Absurdly Driven looks at the world of business with a skeptical eye and a firmly rooted tongue in cheek. 

It's tempting to think of Southwest Airlines as the People's Defender.

It does a pleasantly populist job of not charging change fees or baggage fees.

This doesn't mean, however, that Southwest is always, always people-friendly.

It is, indeed, touching that, unlike most other airlines, it doesn't charge you $200 for the few clicks it takes to change your flight.

There was still a catch involved, however.

As Deals We Like reports, it used to be, for example, that when you changed a refundable fare flight, the new flight would become non-refundable.

So if your plans changed again and you wanted to cancel, all you'd get would be travel vouchers, rather than your money back.

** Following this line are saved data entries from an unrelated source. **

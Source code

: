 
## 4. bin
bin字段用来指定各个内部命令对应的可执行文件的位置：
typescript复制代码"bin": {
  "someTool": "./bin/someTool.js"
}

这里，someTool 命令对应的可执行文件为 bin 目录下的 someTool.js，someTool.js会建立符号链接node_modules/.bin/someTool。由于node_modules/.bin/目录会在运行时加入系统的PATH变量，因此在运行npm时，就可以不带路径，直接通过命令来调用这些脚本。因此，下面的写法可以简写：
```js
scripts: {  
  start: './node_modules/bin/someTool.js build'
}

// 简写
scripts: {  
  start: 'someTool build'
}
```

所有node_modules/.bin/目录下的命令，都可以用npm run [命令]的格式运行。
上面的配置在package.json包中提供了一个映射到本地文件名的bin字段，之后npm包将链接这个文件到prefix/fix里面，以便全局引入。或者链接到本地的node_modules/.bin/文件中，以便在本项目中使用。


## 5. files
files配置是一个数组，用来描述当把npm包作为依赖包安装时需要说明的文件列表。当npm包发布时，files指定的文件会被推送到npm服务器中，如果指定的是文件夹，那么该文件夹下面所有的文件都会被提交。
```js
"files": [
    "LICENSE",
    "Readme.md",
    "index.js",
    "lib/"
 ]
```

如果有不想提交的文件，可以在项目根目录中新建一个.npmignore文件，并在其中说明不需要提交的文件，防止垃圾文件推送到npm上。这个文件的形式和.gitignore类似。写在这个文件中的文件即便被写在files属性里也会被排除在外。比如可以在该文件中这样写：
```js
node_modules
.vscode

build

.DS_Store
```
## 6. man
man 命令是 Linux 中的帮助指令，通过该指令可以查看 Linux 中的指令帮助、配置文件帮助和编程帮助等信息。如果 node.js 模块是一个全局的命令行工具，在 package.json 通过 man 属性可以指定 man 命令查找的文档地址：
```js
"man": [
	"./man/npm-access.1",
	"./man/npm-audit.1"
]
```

Last week, however, Southwest had a change of heart.

The airline decided that your changed refundable fare would stay refundable.

True, this doesn't include the cheapest, so-called Wanna Get Away fares. It still, though, seems like an act of decency. 

I contacted Southwest to ask why it had suddenly made this change. The answer was so blessedly modern and simple: 

Our new reservations system grants us functionality that now allows us to modify certain refundable tickets without needing to cancel, refund the original reservation, and start a new reservation. This refundability change applies to Business Select, Anytime, and Senior Tickets purchased on October 10, 2018 and beyond.

Of course. The new computer system permits a little more niceness.

Business travelers will especially appreciate this little -- but significant -- gesture.

It used to be that the only workaround for Southwest's policy was to cancel your reservation and rebook.

That way, however, if you'd booked Early Bird Check-In for your original flight, you'd lost that money -- which can be a considerable amount.

Now, your Early-Bird check-in carries over to your new flight.

Moves such as this are surely designed -- and assisted by technology -- to maintain good feelings between the airline and its passengers.

Which doesn't mean that this can't still go wrong. My worst flying experience in the last couple of years came on Southwest.

Yet I fancy that, once constantly-harassed business types hear about this latest Southwest move, they'll feel at least a little pleased.